┌────────

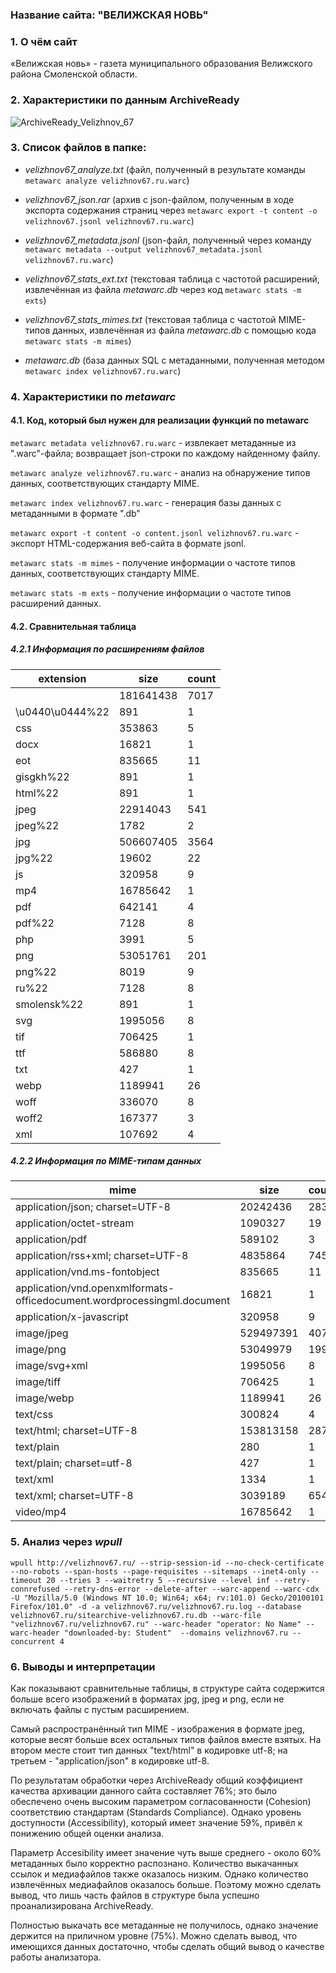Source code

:### Название сайта: "ВЕЛИЖСКАЯ НОВЬ"

### 1. О чём сайт

«Велижская новь» - газета муниципального образования Велижского района Смоленской области.

### 2. Характеристики по данным ArchiveReady

![ArchiveReady_Velizhnov_67](https://github.com/DukeNukem4ever/DemoGit/assets/31654733/d2eabc9b-dd6b-4d82-a415-9bc8e53b6109)

### 3. Список файлов в папке:

* *velizhnov67_analyze.txt* (файл, полученный в результате команды `metawarc analyze velizhnov67.ru.warc`)

* *velizhnov67_json.rar* (архив с json-файлом, полученным в ходе экспорта содержания страниц через `metawarc export -t content -o velizhnov67.jsonl velizhnov67.ru.warc`)

* *velizhnov67_metadata.jsonl* (json-файл, полученный через команду `metawarc metadata --output velizhnov67_metadata.jsonl velizhnov67.ru.warc`)

* *velizhnov67_stats_ext.txt* (текстовая таблица с частотой расширений, извлечённая из файла *metawarc.db* через код `metawarc stats -m exts`)

* *velizhnov67_stats_mimes.txt* (текстовая таблица с частотой MIME-типов данных, извлечённая из файла *metawarc.db* с помощью кода `metawarc stats -m mimes`)

* *metawarc.db* (база данных SQL с метаданными, полученная методом `metawarc index velizhnov67.ru.warc`)

### 4. Характеристики по *metawarc*

#### 4.1. Код, который был нужен для реализации функций по metawarc

`metawarc metadata velizhnov67.ru.warc` - извлекает метаданные из ".warc"-файла; возвращает json-строки по каждому найденному файлу.

`metawarc analyze velizhnov67.ru.warc` - анализ на обнаружение типов данных, соответствующих стандарту MIME.

`metawarc index velizhnov67.ru.warc` - генерация базы данных с метаданными в формате ".db"

`metawarc export -t content -o content.jsonl velizhnov67.ru.warc` - экспорт HTML-содержания веб-сайта в формате jsonl.

`metawarc stats -m mimes` - получение информации о частоте типов данных, соответствующих стандарту MIME.

`metawarc stats -m exts` - получение информации о частоте типов расширений данных.

#### 4.2. Сравнительная таблица

##### 4.2.1 Информация по расширениям файлов

| extension        | size      | count |
|------------------|-----------|-------|
|                  | 181641438 |  7017 |
| \u0440\u0444\%22 | 891       |     1 |
| css              | 353863    |     5 |
| docx             | 16821     |     1 |
| eot              | 835665    |    11 |
| gisgkh\%22       | 891       |     1 |
| html\%22         | 891       |     1 |
| jpeg             | 22914043  |   541 |
| jpeg\%22         | 1782      |     2 |
| jpg              | 506607405 |  3564 |
| jpg\%22          | 19602     |    22 |
| js               | 320958    |     9 |
| mp4              | 16785642  |     1 |
| pdf              | 642141    |     4 |
| pdf\%22          | 7128      |     8 |
| php              | 3991      |     5 |
| png              | 53051761  |   201 |
| png\%22          | 8019      |     9 |
| ru\%22           | 7128      |     8 |
| smolensk\%22     | 891       |     1 |
| svg              | 1995056   |     8 |
| tif              | 706425    |     1 |
| ttf              | 586880    |     8 |
| txt              | 427       |     1 |
| webp             | 1189941   |    26 |
| woff             | 336070    |     8 |
| woff2            | 167377    |     3 |
| xml              | 107692    |     4 |

##### 4.2.2 Информация по MIME-типам данных

| mime                                                                    | size      | count |
|-------------------------------------------------------------------------|-----------|-------|
| application/json; charset=UTF-8                                         | 20242436  |  2831 |
| application/octet-stream                                                | 1090327   |    19 |
| application/pdf                                                         | 589102    |     3 |
| application/rss+xml; charset=UTF-8                                      | 4835864   |   745 |
| application/vnd.ms-fontobject                                           | 835665    |    11 |
| application/vnd.openxmlformats-officedocument.wordprocessingml.document | 16821     |     1 |
| application/x-javascript                                                | 320958    |     9 |
| image/jpeg                                                              | 529497391 |  4078 |
| image/png                                                               | 53049979  |   199 |
| image/svg+xml                                                           | 1995056   |     8 |
| image/tiff                                                              | 706425    |     1 |
| image/webp                                                              | 1189941   |    26 |
| text/css                                                                | 300824    |     4 |
| text/html; charset=UTF-8                                                | 153813158 |  2878 |
| text/plain                                                              | 280       |     1 |
| text/plain; charset=utf-8                                               | 427       |     1 |
| text/xml                                                                | 1334      |     1 |
| text/xml; charset=UTF-8                                                 | 3039189   |   654 |
| video/mp4                                                               | 16785642  |     1 |

### 5. Анализ через *wpull*

`wpull http://velizhnov67.ru/ --strip-session-id --no-check-certificate --no-robots --span-hosts --page-requisites --sitemaps --inet4-only --timeout 20 --tries 3 --waitretry 5 --recursive --level inf --retry-connrefused --retry-dns-error --delete-after --warc-append --warc-cdx -U "Mozilla/5.0 (Windows NT 10.0; Win64; x64; rv:101.0) Gecko/20100101 Firefox/101.0" -d -a velizhnov67.ru/velizhnov67.ru.log --database velizhnov67.ru/sitearchive-velizhnov67.ru.db --warc-file "velizhnov67.ru/velizhnov67.ru" --warc-header "operator: No Name" --warc-header "downloaded-by: Student"  --domains velizhnov67.ru --concurrent 4`

### 6. Выводы и интерпретации

Как показывают сравнительные таблицы, в структуре сайта содержится больше всего изображений в форматах jpg, jpeg и png, если не включать файлы с пустым расширением.

Самый распространённый тип MIME - изображения в формате jpeg, которые весят больше всех остальных типов файлов вместе взятых. На втором месте стоит тип данных "text/html" в кодировке utf-8; на третьем - "application/json" в кодировке utf-8.

По результатам обработки через ArchiveReady общий коэффициент качества архивации данного сайта составляет 76%; это было обеспечено очень высоким параметром согласованности (Cohesion) соответствию стандартам (Standards Compliance). Однако уровень доступности (Accessibility), который имеет значение 59%, привёл к понижению общей оценки анализа.

Параметр Accesibility имеет значение чуть выше среднего - около 60% метаданных было корректно распознано. Количество выкачанных ссылок и медиафайлов также оказалось низким. Однако количество извлечённых медиафайлов оказалось больше. Поэтому можно сделать вывод, что лишь часть файлов в структуре была успешно проанализирована ArchiveReady.

Полностью выкачать все метаданные не получилось, однако значение держится на приличном уровне (75%). Можно сделать вывод, что имеющихся данных достаточно, чтобы сделать общий вывод о качестве работы анализатора.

└────────

● WHAT YOU NEED TO DO: Repeat all of the records verbatim, leaving out the pictures.

● EXERCISE OUTPUT:
Source code

:### Название сайта: "ВЕЛИЖСКАЯ НОВЬ"

### 1. О чём сайт

«Велижская новь» - газета муниципального образования Велижского района Смоленской области.

### 2. Характеристики по данным ArchiveReady

![ArchiveReady_Velizhnov_67](https://github.com/DukeNukem4ever/DemoGit/assets/31654733/d2eabc9b-dd6b-4d82-a415-9bc8e53b6109)

### 3. Список файлов в папке:

* *velizhnov67_analyze.txt* (файл, полученный в результате команды `metawarc analyze velizhnov67.ru.warc`)

* *velizhnov67_json.rar* (архив с json-файлом, полученным в ходе экспорта содержания страниц через `metawarc export -t content -o velizhnov67.jsonl velizhnov67.ru.warc`)

* *velizhnov67_metadata.jsonl* (json-файл, полученный через команду `metawarc metadata --output velizhnov67_metadata.jsonl velizhnov67.ru.warc`)

* *velizhnov67_stats_ext.txt* (текстовая таблица с частотой расширений, извлечённая из файла *metawarc.db* через код `metawarc stats -m exts`)

* *velizhnov67_stats_mimes.txt* (текстовая таблица с частотой MIME-типов данных, извлечённая из файла *metawarc.db* с помощью кода `metawarc stats -m mimes`)

* *metawarc.db* (база данных SQL с метаданными, полученная методом `metawarc index velizhnov67.ru.warc`)

### 4. Характеристики по *metawarc*

#### 4.1. Код, который был нужен для реализации функций по metawarc

`metawarc metadata velizhnov67.ru.warc` - извлекает метаданные из ".warc"-файла; возвращает json-строки по каждому найденному файлу.

`metawarc analyze velizhnov67.ru.warc` - анализ на обнаружение типов данных, соответствующих стандарту MIME.

`metawarc index velizhnov67.ru.warc` - генерация базы данных с метаданными в формате ".db"

`metawarc export -t content -o content.jsonl velizhnov67.ru.warc` - экспорт HTML-содержания веб-сайта в формате jsonl.

`metawarc stats -m mimes` - получение информации о частоте типов данных, соответствующих стандарту MIME.

`metawarc stats -m exts` - получение информации о частоте типов расширений данных.

#### 4.2. Сравнительная таблица

##### 4.2.1 Информация по расширениям файлов

| extension        | size      | count |
|------------------|-----------|-------|
|                  | 181641438 |  7017 |
| \u0440\u0444\%22 | 891       |     1 |
| css              | 353863    |     5 |
| docx             | 16821     |     1 |
| eot              | 835665    |    11 |
| gisgkh\%22       | 891       |     1 |
| html\%22         | 891       |     1 |
| jpeg             | 22914043  |   541 |
| jpeg\%22         | 1782      |     2 |
| jpg              | 506607405 |  3564 |
| jpg\%22          | 19602     |    22 |
| js               | 320958    |     9 |
| mp4              | 16785642  |     1 |
| pdf              | 642141    |     4 |
| pdf\%22          | 7128      |     8 |
| php              | 3991      |     5 |
| png              | 53051761  |   201 |
| png\%22          | 8019      |     9 |
| ru\%22           | 7128      |     8 |
| smolensk\%22     | 891       |     1 |
| svg              | 1995056   |     8 |
| tif              | 706425    |     1 |
| ttf              | 586880    |     8 |
| txt              | 427       |     1 |
| webp             | 1189941   |    26 |
| woff             | 336070    |     8 |
| woff2            | 167377    |     3 |
| xml              | 107692    |     4 |

##### 4.2.2 Информация по MIME-типам данных

| mime                                                                    | size      | count |
|-------------------------------------------------------------------------|-----------|-------|
| application/json; charset=UTF-8                                         | 20242436  |  2831 |
| application/octet-stream                                                | 1090327   |    19 |
| application/pdf                                                         | 589102    |     3 |
| application/rss+xml; charset=UTF-8                                      | 4835864   |   745 |
| application/vnd.ms-fontobject                                           | 835665    |    11 |
| application/vnd.openxmlformats-officedocument.wordprocessingml.document | 16821     |     1 |
| application/x-javascript                                                | 320958    |     9 |
| image/jpeg                                                              | 529497391 |  4078 |
| image/png                                                               | 53049979  |   199 |
| image/svg+xml                                                           | 1995056   |     8 |
| image/tiff                                                              | 706425    |     1 |
| image/webp                                                              | 1189941   |    26 |
| text/css                                                                | 300824    |     4 |
| text/html; charset=UTF-8                                                | 153813158 |  2878 |
| text/plain                                                              | 280       |     1 |
| text/plain; charset=utf-8                                               | 427       |     1 |
| text/xml                                                                | 1334      |     1 |
| text/xml; charset=UTF-8                                                 | 3039189   |   654 |
| video/mp4                                                               | 16785642  |     1 |

### 5. Анализ через *wpull*

`wpull http://velizhnov67.ru/ --strip-session-id --no-check-certificate --no-robots --span-hosts --page-requisites --sitemaps --inet4-only --timeout 20 --tries 3 --waitretry 5 --recursive --level inf --retry-connrefused --retry-dns-error --delete-after --warc-append --warc-cdx -U "Mozilla/5.0 (Windows NT 10.0; Win64; x64; rv:101.0) Gecko/20100101 Firefox/101.0" -d -a velizhnov67.ru/velizhnov67.ru.log --database velizhnov67.ru/sitearchive-velizhnov67.ru.db --warc-file "velizhnov67.ru/velizhnov67.ru" --warc-header "operator: No Name" --warc-header "downloaded-by: Student"  --domains velizhnov67.ru --concurrent 4`

### 6. Выводы и интерпретации

Как показывают сравнительные таблицы, в структуре сайта содержится больше всего изображений в форматах jpg, jpeg и png, если не включать файлы с пустым расширением.

Самый распространённый тип MIME - изображения в формате jpeg, которые весят больше всех остальных типов файлов вместе взятых. На втором месте стоит тип данных "text/html" в кодировке utf-8; на третьем - "application/json" в кодировке utf-8.

По результатам обработки через ArchiveReady общий коэффициент качества архивации данного сайта составляет 76%; это было обеспечено очень высоким параметром согласованности (Cohesion) соответствию стандартам (Standards Compliance). Однако уровень доступности (Accessibility), который имеет значение 59%, привёл к понижению общей оценки анализа.

Параметр Accesibility имеет значение чуть выше среднего - около 60% метаданных было корректно распознано. Количество выкачанных ссылок и медиафайлов также оказалось низким. Однако количество извлечённых медиафайлов оказалось больше. Поэтому можно сделать вывод, что лишь часть файлов в структуре была успешно проанализирована ArchiveReady.

Полностью выкачать все метаданные не получилось, однако значение держится на приличном уровне (75%). Можно сделать вывод, что имеющихся данных достаточно, чтобы сделать общий вывод о качестве работы анализатора.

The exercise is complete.